MS NOW reporter Jacob Soboroff hit on a striking comparison between the rhetoric of Los Angeles mayoral candidate Spencer Pratt and that of President Donald Trump.

Soboroff told host Rachel Maddow that Pratt’s motivation to run for office was primarily the loss of his home in the devastating 2025 Palisades Fire. However, Soboroff likened the former reality TV star’s rhetoric on the issue of homelessness to that of Trump’s rhetoric on immigration.

“Spencer Pratt talks about unhoused people and the affordability crisis in Los Angeles, but the way he speaks about unhoused people here in L.A. is just like Donald Trump talks about immigrants in the United States of America,” Soboroff said. “That he wants to round them up and put them into a ‘campus-like facility’ in partnership with the federal government.”

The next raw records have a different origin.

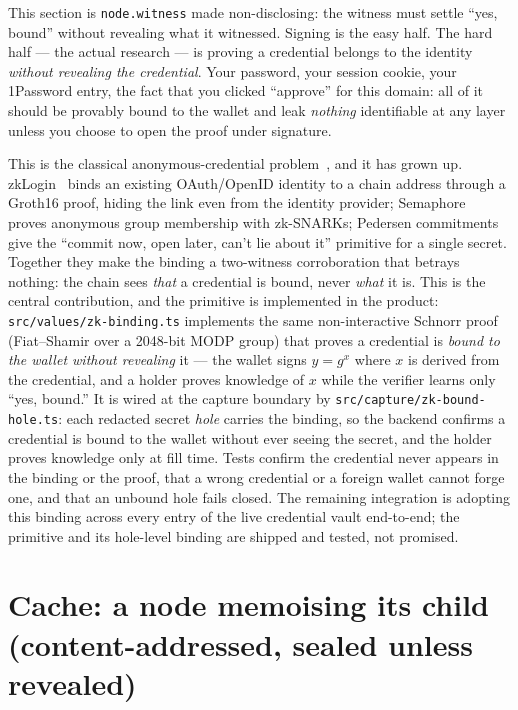 \documentclass[11pt]{article}
\begin{document}
This section is \texttt{node.witness} made non-disclosing: the witness must settle
``yes, bound'' without revealing what it witnessed. Signing is the easy half. The
hard half --- the actual research --- is proving a credential belongs to the identity
\emph{without revealing the credential}. Your
password, your session cookie, your 1Password entry, the fact that you clicked
``approve'' for this domain: all of it should be provably bound to the wallet and
leak \emph{nothing} identifiable at any layer unless you choose to open the proof
under signature.

This is the classical anonymous-credential problem~\cite{camlys}, and it has grown
up. zkLogin~\cite{zklogin} binds an existing OAuth/OpenID identity to a chain
address through a Groth16 proof, hiding the link even from the identity provider;
Semaphore~\cite{semaphore} proves anonymous group membership with zk-SNARKs;
Pedersen commitments~\cite{pedersen} give the ``commit now, open later, can't lie
about it'' primitive for a single secret. Together they make the binding a
two-witness corroboration that betrays nothing: the chain sees \emph{that} a
credential is bound, never \emph{what} it is. This is the central
contribution, and the primitive is implemented in the product: \texttt{src/values/zk-binding.ts}
implements the same non-interactive Schnorr proof (Fiat--Shamir over a 2048-bit MODP
group) that proves a credential is \emph{bound to the wallet without revealing} it ---
the wallet signs $y=g^{x}$ where $x$ is derived from the credential, and a holder
proves knowledge of $x$ while the verifier learns only ``yes, bound.'' It is wired at
the capture boundary by \texttt{src/capture/zk-bound-hole.ts}: each redacted secret
\emph{hole} carries the binding, so the backend confirms a credential is bound to the
wallet without ever seeing the secret, and the holder proves knowledge only at fill
time. Tests confirm the credential never appears in the binding or the proof, that a
wrong credential or a foreign wallet cannot forge one, and that an unbound hole fails
closed. The remaining integration is adopting this binding across every entry of the
live credential vault end-to-end; the primitive and its hole-level binding are shipped
and tested, not promised.

\section{Cache: a node memoising its child (content-addressed, sealed unless revealed)}
\end{document}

Soboroff added that while Pratt may have many boisterous ideas about how to run the U.S.’s second-largest city, his solutions “sound a lot more like the guy at 1600 Pennsylvania Ave.”

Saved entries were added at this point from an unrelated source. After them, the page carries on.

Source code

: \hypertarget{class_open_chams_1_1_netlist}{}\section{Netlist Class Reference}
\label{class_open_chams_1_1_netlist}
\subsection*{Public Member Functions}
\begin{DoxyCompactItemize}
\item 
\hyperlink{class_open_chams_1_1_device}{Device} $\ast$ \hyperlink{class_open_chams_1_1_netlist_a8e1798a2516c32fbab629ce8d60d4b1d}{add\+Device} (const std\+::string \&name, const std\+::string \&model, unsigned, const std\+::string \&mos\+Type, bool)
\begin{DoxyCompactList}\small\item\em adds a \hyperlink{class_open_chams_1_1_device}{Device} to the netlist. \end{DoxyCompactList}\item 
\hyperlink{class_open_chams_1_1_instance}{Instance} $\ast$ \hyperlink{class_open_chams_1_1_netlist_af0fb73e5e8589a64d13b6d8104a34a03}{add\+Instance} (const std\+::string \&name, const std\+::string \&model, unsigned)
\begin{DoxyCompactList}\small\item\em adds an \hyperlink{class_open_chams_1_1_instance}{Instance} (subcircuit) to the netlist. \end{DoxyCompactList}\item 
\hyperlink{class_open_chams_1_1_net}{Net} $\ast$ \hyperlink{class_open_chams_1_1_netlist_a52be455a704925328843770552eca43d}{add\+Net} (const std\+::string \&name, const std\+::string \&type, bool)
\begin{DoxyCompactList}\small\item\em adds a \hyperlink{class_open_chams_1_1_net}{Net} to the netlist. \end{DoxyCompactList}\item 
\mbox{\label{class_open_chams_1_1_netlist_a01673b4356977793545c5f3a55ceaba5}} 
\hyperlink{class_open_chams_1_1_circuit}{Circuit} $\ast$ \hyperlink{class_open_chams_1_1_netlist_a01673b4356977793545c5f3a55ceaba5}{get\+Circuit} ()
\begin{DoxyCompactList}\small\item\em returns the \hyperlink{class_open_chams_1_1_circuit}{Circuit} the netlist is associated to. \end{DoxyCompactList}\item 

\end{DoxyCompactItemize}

on Spencer Pratt. pic.twitter.com/46Xr9FJbdU

Pratt, who has never been elected to any public office and gained notoriety on the MTV reality show “The Hills,” has made the issue of homelessness a central part of his campaign strategy. Yet, he has released few detailed policy plans compared to his fellow candidates.

What he has said about the more than 43,000 unhoused people in Los Angeles seemingly paints them all with a broad brush, claiming the city “doesn’t have a homelessness problem,” but a drug problem.

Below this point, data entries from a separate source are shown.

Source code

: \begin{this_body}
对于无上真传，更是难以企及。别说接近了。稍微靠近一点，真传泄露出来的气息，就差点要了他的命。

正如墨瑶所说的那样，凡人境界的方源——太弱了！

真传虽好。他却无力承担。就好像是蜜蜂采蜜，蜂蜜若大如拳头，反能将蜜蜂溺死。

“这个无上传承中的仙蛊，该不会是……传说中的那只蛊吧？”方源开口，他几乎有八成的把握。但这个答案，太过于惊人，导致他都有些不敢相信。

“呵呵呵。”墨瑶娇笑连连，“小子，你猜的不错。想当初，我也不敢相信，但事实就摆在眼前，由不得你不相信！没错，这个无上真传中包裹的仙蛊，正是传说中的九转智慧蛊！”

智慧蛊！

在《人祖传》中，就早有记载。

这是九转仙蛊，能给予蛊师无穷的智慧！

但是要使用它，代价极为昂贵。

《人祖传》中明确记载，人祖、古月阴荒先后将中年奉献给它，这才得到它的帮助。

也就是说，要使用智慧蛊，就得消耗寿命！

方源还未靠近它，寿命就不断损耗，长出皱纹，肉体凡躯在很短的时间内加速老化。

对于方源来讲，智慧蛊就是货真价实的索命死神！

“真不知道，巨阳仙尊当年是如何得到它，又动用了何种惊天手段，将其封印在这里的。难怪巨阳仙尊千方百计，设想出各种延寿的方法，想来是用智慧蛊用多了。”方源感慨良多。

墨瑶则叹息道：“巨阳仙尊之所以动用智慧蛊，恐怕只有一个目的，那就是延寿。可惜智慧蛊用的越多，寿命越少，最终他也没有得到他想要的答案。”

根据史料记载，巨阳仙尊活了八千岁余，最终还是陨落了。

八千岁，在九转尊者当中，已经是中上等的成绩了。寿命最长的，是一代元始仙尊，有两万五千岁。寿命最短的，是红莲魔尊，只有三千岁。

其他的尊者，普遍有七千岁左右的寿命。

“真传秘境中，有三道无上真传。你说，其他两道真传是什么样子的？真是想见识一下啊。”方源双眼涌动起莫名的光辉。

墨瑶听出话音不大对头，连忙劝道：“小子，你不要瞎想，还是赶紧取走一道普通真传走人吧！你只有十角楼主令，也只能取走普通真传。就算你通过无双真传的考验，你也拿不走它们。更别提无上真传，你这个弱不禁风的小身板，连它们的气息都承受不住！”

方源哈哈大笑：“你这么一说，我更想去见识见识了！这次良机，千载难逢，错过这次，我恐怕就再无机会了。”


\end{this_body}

“Mayor [Karen] Bass and Councilwoman [Nithya] Raman, they think empty beds, they think it’s a housing problem. It’s a drug addiction problem,” Pratt said on CNN’s “The Lead” last week. “Of course, we need to house and find shelter and rehabs for these people, but we need to have mandatory treatment for people that are on drugs.”

Pratt told “NBC Nightly News” anchor Tom Llamas last week that he wants to get private funding from billionaires to build a “campus” on federal land to confine unhoused drug addicts.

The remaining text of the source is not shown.